[Stored items]

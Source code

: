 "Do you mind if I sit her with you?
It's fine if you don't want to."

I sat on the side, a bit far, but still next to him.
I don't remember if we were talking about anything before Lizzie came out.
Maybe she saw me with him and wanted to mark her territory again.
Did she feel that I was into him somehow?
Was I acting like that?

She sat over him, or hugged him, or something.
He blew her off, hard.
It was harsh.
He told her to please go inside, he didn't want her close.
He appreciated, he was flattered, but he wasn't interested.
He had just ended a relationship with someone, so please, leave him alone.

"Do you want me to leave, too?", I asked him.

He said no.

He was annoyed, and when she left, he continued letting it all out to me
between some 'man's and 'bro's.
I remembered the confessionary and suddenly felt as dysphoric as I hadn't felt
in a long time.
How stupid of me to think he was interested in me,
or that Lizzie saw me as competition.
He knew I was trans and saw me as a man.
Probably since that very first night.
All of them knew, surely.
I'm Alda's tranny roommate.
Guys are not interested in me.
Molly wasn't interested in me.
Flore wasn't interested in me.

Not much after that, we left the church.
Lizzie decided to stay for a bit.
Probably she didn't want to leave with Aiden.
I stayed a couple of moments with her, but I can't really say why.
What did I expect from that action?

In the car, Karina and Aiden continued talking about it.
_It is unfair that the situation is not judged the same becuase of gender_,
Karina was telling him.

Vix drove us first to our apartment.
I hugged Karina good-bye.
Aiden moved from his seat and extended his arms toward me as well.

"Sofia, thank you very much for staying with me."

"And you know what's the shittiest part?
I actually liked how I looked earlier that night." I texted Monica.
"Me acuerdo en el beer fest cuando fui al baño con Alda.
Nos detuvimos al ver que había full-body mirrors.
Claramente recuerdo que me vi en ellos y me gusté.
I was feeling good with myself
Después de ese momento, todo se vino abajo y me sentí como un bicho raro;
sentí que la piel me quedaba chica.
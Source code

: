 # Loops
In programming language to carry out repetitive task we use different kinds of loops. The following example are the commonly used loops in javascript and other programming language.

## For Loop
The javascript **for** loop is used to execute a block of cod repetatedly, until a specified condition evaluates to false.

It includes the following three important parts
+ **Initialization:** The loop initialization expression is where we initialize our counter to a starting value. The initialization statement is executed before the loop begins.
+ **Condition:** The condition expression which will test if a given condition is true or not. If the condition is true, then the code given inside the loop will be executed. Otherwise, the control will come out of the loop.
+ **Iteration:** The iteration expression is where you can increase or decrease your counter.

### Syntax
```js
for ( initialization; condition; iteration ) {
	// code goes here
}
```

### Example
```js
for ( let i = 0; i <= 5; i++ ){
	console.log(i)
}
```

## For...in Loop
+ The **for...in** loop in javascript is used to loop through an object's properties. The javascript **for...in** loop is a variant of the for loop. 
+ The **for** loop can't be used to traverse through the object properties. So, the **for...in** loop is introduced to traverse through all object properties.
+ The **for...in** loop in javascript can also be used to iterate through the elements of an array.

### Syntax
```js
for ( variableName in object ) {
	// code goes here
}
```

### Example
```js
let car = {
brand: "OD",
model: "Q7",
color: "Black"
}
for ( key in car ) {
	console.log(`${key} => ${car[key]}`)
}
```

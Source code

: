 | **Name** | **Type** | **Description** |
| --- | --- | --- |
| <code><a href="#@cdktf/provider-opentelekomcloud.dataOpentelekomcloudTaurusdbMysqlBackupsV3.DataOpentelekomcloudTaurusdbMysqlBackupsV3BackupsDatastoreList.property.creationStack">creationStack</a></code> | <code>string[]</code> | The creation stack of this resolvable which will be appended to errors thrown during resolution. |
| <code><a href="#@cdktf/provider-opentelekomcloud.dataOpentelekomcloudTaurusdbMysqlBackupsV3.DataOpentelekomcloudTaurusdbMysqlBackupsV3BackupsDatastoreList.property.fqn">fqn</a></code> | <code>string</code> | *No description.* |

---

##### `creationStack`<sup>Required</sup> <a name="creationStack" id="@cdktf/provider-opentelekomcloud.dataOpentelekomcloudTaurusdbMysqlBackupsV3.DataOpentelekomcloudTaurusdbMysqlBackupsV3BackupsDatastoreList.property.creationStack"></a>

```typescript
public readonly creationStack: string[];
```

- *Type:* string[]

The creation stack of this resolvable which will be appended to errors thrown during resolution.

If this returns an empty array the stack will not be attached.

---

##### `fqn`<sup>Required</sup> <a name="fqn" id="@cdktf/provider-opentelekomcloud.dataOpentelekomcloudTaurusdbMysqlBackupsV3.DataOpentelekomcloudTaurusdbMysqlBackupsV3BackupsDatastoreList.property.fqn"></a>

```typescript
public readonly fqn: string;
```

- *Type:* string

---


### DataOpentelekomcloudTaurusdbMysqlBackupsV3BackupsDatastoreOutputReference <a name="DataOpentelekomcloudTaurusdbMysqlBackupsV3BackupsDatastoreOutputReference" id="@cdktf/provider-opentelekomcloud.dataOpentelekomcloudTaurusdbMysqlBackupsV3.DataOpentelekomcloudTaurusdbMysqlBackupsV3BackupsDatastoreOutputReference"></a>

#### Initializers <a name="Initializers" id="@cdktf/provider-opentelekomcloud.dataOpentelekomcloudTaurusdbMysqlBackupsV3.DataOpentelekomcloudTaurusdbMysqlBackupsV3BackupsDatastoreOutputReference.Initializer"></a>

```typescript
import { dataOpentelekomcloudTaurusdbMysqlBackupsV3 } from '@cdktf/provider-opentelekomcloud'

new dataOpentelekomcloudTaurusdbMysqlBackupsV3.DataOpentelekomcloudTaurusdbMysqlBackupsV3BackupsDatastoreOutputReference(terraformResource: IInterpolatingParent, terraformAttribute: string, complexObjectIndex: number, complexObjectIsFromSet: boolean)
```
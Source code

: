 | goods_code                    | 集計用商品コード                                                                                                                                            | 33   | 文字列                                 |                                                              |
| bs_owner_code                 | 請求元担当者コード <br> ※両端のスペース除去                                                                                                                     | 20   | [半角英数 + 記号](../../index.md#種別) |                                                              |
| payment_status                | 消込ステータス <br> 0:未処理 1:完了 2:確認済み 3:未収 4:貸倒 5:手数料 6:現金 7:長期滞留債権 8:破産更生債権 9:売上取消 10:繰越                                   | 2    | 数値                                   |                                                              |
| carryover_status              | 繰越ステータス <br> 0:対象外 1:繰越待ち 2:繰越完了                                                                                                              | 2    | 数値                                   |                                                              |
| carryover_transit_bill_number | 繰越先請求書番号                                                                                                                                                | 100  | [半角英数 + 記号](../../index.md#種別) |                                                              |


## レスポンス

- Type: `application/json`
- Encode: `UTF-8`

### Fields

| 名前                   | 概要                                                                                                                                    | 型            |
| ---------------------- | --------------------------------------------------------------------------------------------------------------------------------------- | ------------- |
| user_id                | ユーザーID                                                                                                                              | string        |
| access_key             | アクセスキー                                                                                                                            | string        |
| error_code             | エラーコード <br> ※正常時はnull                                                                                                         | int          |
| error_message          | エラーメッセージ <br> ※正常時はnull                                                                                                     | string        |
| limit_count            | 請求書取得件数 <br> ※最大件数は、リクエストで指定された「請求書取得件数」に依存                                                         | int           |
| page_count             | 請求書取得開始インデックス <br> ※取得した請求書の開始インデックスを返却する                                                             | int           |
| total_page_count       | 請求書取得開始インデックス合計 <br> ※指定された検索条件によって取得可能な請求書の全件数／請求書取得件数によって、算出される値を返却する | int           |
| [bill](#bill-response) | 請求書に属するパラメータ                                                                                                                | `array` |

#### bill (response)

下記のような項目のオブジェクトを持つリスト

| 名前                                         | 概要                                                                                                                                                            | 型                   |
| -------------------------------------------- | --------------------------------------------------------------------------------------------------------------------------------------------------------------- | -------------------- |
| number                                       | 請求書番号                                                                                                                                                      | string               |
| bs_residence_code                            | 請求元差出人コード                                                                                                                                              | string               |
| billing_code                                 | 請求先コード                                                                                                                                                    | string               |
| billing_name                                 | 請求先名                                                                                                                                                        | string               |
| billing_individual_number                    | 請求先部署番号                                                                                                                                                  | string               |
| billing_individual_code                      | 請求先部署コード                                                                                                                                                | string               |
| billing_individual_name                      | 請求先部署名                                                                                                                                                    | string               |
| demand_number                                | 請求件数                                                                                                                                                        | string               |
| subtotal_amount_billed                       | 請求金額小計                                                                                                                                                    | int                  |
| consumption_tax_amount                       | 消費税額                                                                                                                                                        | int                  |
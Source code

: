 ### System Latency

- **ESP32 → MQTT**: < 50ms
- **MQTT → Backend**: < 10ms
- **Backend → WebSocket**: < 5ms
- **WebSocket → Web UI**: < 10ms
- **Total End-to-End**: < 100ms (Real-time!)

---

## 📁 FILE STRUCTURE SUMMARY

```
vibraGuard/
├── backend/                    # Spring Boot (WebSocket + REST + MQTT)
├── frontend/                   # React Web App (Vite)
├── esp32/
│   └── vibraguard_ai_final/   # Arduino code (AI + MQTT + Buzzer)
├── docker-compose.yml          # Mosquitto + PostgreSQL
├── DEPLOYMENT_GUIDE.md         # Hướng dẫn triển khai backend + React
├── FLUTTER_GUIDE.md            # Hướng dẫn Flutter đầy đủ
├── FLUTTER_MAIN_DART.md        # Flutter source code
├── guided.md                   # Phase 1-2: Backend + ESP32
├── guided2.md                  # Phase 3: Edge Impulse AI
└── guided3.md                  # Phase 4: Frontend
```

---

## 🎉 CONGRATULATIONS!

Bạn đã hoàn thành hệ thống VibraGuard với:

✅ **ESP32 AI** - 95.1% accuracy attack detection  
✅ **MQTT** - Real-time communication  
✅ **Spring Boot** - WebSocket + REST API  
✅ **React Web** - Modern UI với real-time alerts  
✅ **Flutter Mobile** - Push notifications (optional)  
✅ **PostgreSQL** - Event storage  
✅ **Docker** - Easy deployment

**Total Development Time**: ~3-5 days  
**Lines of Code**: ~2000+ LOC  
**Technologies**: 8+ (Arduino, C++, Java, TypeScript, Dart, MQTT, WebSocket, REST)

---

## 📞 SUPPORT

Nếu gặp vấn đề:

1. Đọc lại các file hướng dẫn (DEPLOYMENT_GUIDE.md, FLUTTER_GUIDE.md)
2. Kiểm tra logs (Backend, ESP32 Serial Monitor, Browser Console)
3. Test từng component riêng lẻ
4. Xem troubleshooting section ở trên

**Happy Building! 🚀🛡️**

### WORK TO COMPLETE
Copy every line of the data above, beginning with the first and ending with the line that contains "What did I expect from that action?", and give nothing more.

### SOLUTION FOR THIS EXERCISE
Source code

: "Do you mind if I sit her with you?
It's fine if you don't want to."

I sat on the side, a bit far, but still next to him.
I don't remember if we were talking about anything before Lizzie came out.
Maybe she saw me with him and wanted to mark her territory again.
Did she feel that I was into him somehow?
Was I acting like that?

She sat over him, or hugged him, or something.
He blew her off, hard.
It was harsh.
He told her to please go inside, he didn't want her close.
He appreciated, he was flattered, but he wasn't interested.
He had just ended a relationship with someone, so please, leave him alone.

"Do you want me to leave, too?", I asked him.

He said no.

He was annoyed, and when she left, he continued letting it all out to me
between some 'man's and 'bro's.
I remembered the confessionary and suddenly felt as dysphoric as I hadn't felt
in a long time.
How stupid of me to think he was interested in me,
or that Lizzie saw me as competition.
He knew I was trans and saw me as a man.
Probably since that very first night.
All of them knew, surely.
I'm Alda's tranny roommate.
Guys are not interested in me.
Molly wasn't interested in me.
Flore wasn't interested in me.

Not much after that, we left the church.
Lizzie decided to stay for a bit.
Probably she didn't want to leave with Aiden.
I stayed a couple of moments with her, but I can't really say why.
What did I expect from that action?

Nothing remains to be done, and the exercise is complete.